Klingt sympathisch. Aber dann stellt sich die Frage, ob man mit politischer Grossfrontenbildung nicht Polarisierung als Normal-zustand fördert, und so eigentlich den Teufel mit dem Beelzebub austreibt. Der «gute» Agon kann kippen – wenn sich im Extremfall unterschiedliche Bewegungen über ein gemeinsames Feindbild annähern. Wie steht es zum Beispiel mit der Verbrüderung von Linkspopulismus und Islamismus? Reaktiviert nicht gerade sie ein altes Feindbild – «den Juden»?  Es ist kaum vorstellbar, dass ein solch vergifteter Konflikt noch als agonaler Streit im Sinn von Chantal Mouffe gelten könnte. 

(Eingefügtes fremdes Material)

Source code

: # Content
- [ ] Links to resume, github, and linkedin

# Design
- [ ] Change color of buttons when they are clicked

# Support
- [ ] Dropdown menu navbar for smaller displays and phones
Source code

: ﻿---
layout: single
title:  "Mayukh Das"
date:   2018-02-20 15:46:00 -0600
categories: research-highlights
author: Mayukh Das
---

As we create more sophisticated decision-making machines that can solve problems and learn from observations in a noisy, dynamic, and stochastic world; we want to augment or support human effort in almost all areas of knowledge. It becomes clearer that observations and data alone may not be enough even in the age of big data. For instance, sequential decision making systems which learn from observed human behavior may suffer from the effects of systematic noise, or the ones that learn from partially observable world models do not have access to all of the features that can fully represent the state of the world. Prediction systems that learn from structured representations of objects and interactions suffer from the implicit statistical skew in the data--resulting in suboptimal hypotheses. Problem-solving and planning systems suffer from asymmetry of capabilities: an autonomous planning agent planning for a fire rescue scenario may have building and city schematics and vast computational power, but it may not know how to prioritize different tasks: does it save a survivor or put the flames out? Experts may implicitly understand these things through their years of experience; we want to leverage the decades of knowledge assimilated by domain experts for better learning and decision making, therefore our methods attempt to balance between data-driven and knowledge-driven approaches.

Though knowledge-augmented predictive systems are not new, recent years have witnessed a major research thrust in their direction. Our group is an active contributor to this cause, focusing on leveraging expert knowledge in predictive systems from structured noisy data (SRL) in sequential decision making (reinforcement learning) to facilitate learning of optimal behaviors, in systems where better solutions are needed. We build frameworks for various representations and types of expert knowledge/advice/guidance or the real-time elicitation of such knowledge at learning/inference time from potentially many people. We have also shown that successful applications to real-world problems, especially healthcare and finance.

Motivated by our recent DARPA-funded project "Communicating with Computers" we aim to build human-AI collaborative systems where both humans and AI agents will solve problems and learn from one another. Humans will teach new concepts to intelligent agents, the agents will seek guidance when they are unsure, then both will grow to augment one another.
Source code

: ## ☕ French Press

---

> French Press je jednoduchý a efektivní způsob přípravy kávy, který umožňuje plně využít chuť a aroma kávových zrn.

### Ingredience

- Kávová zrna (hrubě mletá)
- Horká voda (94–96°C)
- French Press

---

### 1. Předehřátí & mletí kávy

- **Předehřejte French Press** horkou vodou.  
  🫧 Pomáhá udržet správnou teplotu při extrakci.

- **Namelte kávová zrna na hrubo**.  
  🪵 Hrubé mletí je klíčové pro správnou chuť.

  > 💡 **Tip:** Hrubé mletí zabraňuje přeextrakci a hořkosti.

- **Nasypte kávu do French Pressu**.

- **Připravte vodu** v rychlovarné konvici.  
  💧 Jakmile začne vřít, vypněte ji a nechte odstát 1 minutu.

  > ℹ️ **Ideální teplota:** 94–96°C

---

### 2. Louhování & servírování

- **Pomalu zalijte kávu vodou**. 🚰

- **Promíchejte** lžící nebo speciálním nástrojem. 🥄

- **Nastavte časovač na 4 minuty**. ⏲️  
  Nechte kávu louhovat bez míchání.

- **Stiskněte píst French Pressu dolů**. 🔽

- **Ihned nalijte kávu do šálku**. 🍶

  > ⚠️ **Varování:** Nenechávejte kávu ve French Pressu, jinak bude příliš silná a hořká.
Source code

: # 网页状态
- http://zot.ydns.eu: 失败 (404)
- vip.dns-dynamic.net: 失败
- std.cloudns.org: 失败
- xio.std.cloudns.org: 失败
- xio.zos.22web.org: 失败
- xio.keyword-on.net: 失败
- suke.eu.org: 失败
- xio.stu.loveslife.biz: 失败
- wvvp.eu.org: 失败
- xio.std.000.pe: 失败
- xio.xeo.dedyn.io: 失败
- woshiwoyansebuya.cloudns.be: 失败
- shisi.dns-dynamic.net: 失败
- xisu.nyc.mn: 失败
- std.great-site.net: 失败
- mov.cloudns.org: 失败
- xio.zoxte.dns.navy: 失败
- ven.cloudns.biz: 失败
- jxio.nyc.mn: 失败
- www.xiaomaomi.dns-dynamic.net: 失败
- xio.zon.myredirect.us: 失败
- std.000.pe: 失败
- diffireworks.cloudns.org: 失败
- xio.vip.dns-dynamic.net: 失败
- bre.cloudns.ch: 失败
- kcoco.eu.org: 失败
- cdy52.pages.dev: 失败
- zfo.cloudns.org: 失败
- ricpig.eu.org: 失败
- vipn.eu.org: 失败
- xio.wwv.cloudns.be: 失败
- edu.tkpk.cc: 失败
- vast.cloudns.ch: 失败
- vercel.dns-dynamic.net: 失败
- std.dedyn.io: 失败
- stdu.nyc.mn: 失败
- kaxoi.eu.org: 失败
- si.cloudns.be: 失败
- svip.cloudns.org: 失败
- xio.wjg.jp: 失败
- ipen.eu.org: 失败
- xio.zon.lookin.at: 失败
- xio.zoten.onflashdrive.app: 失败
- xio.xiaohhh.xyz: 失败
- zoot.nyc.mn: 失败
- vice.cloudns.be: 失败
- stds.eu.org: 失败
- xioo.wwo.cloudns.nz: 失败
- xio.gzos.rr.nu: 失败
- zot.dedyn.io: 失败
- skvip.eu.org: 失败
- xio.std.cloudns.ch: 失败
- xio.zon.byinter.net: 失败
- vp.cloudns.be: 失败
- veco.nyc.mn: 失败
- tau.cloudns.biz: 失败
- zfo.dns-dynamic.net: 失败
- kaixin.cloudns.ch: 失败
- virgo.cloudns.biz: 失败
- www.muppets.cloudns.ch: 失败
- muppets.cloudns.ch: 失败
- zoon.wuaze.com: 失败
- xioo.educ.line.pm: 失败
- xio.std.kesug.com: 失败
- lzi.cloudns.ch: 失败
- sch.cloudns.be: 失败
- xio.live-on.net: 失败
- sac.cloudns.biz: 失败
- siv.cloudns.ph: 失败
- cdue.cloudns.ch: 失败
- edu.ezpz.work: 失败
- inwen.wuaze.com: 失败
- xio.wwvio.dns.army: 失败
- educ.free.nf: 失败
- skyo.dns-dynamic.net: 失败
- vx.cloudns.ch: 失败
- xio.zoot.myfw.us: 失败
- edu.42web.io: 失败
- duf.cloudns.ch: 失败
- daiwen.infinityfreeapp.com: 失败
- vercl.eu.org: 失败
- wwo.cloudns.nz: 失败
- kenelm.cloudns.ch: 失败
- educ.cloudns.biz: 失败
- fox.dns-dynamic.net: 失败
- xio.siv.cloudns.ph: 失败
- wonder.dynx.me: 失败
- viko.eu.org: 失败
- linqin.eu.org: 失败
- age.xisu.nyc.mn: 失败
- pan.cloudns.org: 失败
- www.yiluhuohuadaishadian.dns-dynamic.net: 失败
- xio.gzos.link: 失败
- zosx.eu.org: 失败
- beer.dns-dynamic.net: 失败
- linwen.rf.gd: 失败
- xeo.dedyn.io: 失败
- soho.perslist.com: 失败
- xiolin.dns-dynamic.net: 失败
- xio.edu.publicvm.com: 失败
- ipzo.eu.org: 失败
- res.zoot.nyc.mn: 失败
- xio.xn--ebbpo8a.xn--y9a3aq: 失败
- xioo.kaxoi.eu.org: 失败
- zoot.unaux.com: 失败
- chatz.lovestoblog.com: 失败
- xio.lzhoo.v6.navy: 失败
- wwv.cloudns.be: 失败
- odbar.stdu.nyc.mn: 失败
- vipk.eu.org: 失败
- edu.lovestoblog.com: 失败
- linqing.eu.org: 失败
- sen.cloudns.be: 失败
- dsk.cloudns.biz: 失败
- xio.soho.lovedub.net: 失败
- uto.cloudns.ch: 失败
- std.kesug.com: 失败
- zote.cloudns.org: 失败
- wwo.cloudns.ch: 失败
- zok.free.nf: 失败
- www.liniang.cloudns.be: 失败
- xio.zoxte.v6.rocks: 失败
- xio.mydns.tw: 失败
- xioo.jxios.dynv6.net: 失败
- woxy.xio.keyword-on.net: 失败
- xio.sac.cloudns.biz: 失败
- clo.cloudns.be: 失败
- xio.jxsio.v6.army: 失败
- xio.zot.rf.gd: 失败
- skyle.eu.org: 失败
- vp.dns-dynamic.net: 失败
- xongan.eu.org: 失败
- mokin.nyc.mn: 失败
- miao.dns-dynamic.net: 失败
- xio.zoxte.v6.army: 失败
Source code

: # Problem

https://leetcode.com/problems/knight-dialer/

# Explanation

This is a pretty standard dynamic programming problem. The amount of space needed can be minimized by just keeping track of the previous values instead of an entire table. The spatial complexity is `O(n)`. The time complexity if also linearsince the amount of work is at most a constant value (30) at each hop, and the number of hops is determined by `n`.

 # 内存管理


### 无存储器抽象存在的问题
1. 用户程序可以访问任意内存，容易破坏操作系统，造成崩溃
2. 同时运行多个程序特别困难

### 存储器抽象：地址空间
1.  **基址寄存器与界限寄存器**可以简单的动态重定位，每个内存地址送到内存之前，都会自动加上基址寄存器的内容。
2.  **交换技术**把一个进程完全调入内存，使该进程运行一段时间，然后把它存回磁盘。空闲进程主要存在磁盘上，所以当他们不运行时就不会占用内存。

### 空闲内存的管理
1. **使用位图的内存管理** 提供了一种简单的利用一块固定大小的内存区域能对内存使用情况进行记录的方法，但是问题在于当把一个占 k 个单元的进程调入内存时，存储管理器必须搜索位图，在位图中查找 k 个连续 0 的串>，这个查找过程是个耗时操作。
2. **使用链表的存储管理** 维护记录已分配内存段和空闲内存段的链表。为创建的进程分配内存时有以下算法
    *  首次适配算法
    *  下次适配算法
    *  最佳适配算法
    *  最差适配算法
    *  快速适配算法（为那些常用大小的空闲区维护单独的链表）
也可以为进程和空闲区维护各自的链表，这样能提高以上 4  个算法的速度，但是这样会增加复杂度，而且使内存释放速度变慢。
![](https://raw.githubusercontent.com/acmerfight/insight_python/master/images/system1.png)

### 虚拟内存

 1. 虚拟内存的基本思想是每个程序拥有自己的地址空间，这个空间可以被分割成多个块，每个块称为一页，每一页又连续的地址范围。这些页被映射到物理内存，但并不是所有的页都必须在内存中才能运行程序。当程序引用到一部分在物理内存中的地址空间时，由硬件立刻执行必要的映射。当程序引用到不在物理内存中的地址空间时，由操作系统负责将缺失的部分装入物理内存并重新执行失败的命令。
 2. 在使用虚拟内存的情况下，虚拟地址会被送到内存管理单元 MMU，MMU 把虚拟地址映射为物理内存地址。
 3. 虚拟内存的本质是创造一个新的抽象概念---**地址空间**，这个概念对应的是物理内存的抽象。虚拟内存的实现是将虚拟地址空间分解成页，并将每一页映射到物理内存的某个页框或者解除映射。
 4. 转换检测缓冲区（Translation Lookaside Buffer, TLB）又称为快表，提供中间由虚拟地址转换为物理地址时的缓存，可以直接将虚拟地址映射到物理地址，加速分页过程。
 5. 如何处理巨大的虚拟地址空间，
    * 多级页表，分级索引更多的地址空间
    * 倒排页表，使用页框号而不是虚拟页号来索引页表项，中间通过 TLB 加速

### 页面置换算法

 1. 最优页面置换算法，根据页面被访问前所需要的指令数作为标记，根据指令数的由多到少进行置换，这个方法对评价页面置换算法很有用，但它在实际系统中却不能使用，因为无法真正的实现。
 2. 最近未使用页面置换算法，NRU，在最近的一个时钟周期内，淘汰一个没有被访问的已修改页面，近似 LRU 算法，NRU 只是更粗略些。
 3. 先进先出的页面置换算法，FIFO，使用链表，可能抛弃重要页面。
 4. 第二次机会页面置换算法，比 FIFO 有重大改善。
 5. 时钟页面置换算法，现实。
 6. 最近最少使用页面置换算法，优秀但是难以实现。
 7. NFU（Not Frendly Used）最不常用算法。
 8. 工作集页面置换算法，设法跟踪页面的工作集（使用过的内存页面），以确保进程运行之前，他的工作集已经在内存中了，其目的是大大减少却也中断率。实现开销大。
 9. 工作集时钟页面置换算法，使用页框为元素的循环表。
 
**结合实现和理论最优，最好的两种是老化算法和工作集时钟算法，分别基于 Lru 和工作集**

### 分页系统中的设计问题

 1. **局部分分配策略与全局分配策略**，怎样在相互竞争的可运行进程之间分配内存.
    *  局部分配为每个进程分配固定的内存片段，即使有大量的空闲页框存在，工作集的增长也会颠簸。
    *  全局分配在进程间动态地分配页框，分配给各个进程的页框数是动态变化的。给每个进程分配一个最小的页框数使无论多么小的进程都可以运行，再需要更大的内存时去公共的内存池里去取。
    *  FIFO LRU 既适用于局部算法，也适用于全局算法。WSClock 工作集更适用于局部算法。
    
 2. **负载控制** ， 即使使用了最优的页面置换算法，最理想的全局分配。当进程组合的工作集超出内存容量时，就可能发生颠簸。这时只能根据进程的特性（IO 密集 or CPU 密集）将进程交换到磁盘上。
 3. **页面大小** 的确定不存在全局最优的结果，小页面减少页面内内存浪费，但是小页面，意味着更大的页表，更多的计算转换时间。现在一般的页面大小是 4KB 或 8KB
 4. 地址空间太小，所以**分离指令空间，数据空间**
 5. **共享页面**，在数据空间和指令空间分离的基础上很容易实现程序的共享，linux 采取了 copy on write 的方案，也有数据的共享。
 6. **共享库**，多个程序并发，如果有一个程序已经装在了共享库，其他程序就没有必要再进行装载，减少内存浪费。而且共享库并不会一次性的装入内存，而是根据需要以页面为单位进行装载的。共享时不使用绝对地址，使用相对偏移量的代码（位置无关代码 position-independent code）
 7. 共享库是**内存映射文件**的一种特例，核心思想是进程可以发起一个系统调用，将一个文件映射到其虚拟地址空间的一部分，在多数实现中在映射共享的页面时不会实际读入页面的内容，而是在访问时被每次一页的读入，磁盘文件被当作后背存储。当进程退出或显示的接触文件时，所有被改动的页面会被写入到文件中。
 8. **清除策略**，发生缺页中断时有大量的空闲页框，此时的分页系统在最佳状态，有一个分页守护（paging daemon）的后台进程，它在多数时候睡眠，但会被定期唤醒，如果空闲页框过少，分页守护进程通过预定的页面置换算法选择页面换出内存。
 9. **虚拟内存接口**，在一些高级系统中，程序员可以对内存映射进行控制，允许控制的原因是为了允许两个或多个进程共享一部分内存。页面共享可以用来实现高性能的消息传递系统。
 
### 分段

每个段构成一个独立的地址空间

Der Feind entsteht im Kopf. Wenn demokratische Politik ein Kampfsport ist, dann sei nicht vergessen, dass es auch eine Kunst des Sports gibt. Sie leitet sich aus der Erkenntnis ab, dass ein Gegner zum Feind werden kann, wenn man «drinnen» die Grenze verschiebt oder - was, wie gesagt, gefährlicher ist – sich die Grenze unbewusst verschiebt. Dann ist ein anderer Kampf angesagt - ein besonders harter. Er nennt sich Denken.